Medienberichten zufolge plant der nächste US-Präsident eine "neue Herangehensweise" in Afghanistan und Pakistan. Mit der Realität am Hindukusch hat das wenig zu tun

Von Knut Mellenthin *

Der nächste Präsident der USA, Barack Obama, mache sich Gedanken über »eine neue Herangehensweise im Afghanistan-Krieg«, meldete die Washington Post am 11. November. Der Bericht enthielt allerdings kaum Konkretes und, soweit es die Absichten von Obama angeht, überhaupt nichts Verifizierbares. Das Blatt erwähnte nämlich nur »Sicherheitsberater« Obamas, die aus Gründen der Diskretion und – versteht sich – der nationalen Sicherheit weder namentlich genannt noch wörtlich zitiert werden wollten. Außerdem vermengte die Post die angeblichen Zuflüsterungen von Obamas Leuten auch noch mit Aussagen von ebenso anonymen US-Militärs.

Regionale Strategie

Was erfährt man also in diesen Tagen? Die Regierung des 44. US-Präsidenten, der am 20. Januar 2009 vereidigt werden soll, suche nach einer »mehr regionalen Strategie für den Krieg in Afghanistan, einschließlich möglicher Gespräche mit Iran«, und sie »beobachtet wohlwollend den entstehenden Dialog zwischen der afghanischen Regierung und ›versöhnbaren‹ Elementen der Taliban«. Deutlicher und verbindlicher drücken sich auch der Papst und die Queen normalerweise nicht aus.

Aus Reden und Veröffentlichungen Obamas weiß man, daß er sich dafür einsetzt, Afghanistan und Pakistan als einen einheitlichen Kriegsschauplatz zu behandeln, und daß dorthin seiner Ansicht nach der Schwerpunkt des »Krieges gegen den Terror« verlagert werden muß. Im ersten Punkt stimmt er vollkommen mit der Bush-Administration und der militärischen Führung überein. Im zweiten Punkt gibt es Widersprüche, was das Tempo des Truppenabzugs aus Irak – und damit die Freistellung von Verstärkungen für Afghanistan – angeht. Obama hat bisher angekündigt, den größten Teil der Besatzungs- und Interventionstruppen, derzeit rund 150000 Mann, nach einem festen Zeitplan innerhalb von 16 Monaten aus dem Irak abzuziehen. Das halten Militärs wie Generalstabschef Michael Mullen für »gefährlich«: nicht den Grundgedanken, aber die Festlegung auf einen Zeitplan.

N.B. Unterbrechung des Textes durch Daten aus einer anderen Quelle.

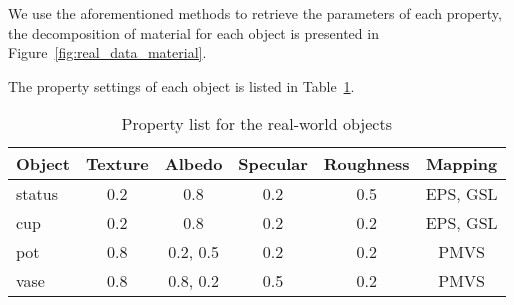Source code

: We use the aforementioned methods to retrieve the parameters of each property, the decomposition of material for each object is presented in Figure~\ref{fig:real_data_material}.

The property settings of each object is listed in Table~\ref{tab:real_data_prop_list}.
\begin{table}[!htbp]
  \centering
  \begin{tabular}{l*{5}{c}}
  \hline
  \textbf{Object} & Texture & Albedo & Specular & Roughness & Mapping\\
  \hline
  status & 0.2 & 0.8 & 0.2 & 0.5 & EPS, GSL\\
  cup & 0.2 & 0.8 & 0.2 & 0.2 & EPS, GSL\\
  pot & 0.8 & 0.2, 0.5 & 0.2 & 0.2 & PMVS\\
  vase & 0.8 & 0.8, 0.2 & 0.5 & 0.2 & PMVS\\
  \hline
  \end{tabular}
  \caption{Property list for the real-world objects}
  \label{tab:real_data_prop_list}
\end{table}

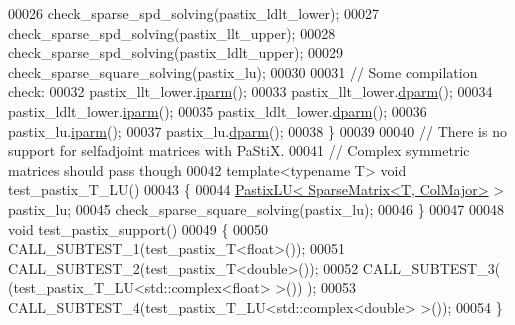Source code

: \begin{DoxyCode}
00026   check\_sparse\_spd\_solving(pastix\_ldlt\_lower);
00027   check\_sparse\_spd\_solving(pastix\_llt\_upper);
00028   check\_sparse\_spd\_solving(pastix\_ldlt\_upper);
00029   check\_sparse\_square\_solving(pastix\_lu);
00030 
00031   \textcolor{comment}{// Some compilation check:}
00032   pastix\_llt\_lower.\hyperlink{class_eigen_1_1_pastix_base_a38378e7b2b5c750a8a23e2c21a69146c}{iparm}();
00033   pastix\_llt\_lower.\hyperlink{class_eigen_1_1_pastix_base_af4a29373aa3e6a980738efde33f92a76}{dparm}();
00034   pastix\_ldlt\_lower.\hyperlink{class_eigen_1_1_pastix_base_a38378e7b2b5c750a8a23e2c21a69146c}{iparm}();
00035   pastix\_ldlt\_lower.\hyperlink{class_eigen_1_1_pastix_base_af4a29373aa3e6a980738efde33f92a76}{dparm}();
00036   pastix\_lu.\hyperlink{class_eigen_1_1_pastix_base_a38378e7b2b5c750a8a23e2c21a69146c}{iparm}();
00037   pastix\_lu.\hyperlink{class_eigen_1_1_pastix_base_af4a29373aa3e6a980738efde33f92a76}{dparm}();
00038 \}
00039 
00040 \textcolor{comment}{// There is no support for selfadjoint matrices with PaStiX. }
00041 \textcolor{comment}{// Complex symmetric matrices should pass though}
00042 \textcolor{keyword}{template}<\textcolor{keyword}{typename} T> \textcolor{keywordtype}{void} test\_pastix\_T\_LU()
00043 \{
00044   \hyperlink{class_eigen_1_1_pastix_l_u}{PastixLU< SparseMatrix<T, ColMajor>} > pastix\_lu;
00045   check\_sparse\_square\_solving(pastix\_lu);
00046 \}
00047 
00048 \textcolor{keywordtype}{void} test\_pastix\_support()
00049 \{
00050   CALL\_SUBTEST\_1(test\_pastix\_T<float>());
00051   CALL\_SUBTEST\_2(test\_pastix\_T<double>());
00052   CALL\_SUBTEST\_3( (test\_pastix\_T\_LU<std::complex<float> >()) );
00053   CALL\_SUBTEST\_4(test\_pastix\_T\_LU<std::complex<double> >());
00054 \} 
\end{DoxyCode}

Obama unterstützt die Ausweitung des Afghanistan-Krieges auf Pakistan durch illegale Luftangriffe mit unbemannten Flugkörpern. In den letzten drei Monaten gab es davon rund 20, im gesamten Jahr 2007 nur drei. Obama unterstützt auch den Druck der Bush-Regierung auf Pakistan, einen den gesamten Nordwesten des Landes umfassenden Terrorkrieg gegen die paschtunische Bevölkerung zu führen. Ungeachtet der Kriegseskalation am Hindukusch will der Bundestag am heutigen Donnerstag das Mandat für die »Operation Enduring Freedom« um ein weiteres Jahr verlängern und der US-Armee deutsche Soldaten bereitstellen.

Kollaborateure gesucht

Mit der Behauptung, Obama befürworte den Dialog mit »versöhnbaren Elementen der Taliban«, steht diese Praxis nicht im Einklang. Tatsächlich ist die gewählte Formulierung – er beobachte wohlwollend (»looks favorably«) – ebenso nichtssagend wie der Begriff »versöhnbar« (reconcilable). Das Regime in Kabul versteht darunter Stammeskrieger und Warlords, die »der Gewalt abschwören und die afghanische Verfassung akzeptieren«. Kollaborationswillige also. Versuche dazu hat es schon seit der Invasion im Oktober 2001 gegeben; besonders erfolgreich waren sie letztlich nicht, wie man sieht. Obama hat bisher mit keinem Wort zu erkennen gegeben, daß er auf diesem Gebiet neue Ideen hat.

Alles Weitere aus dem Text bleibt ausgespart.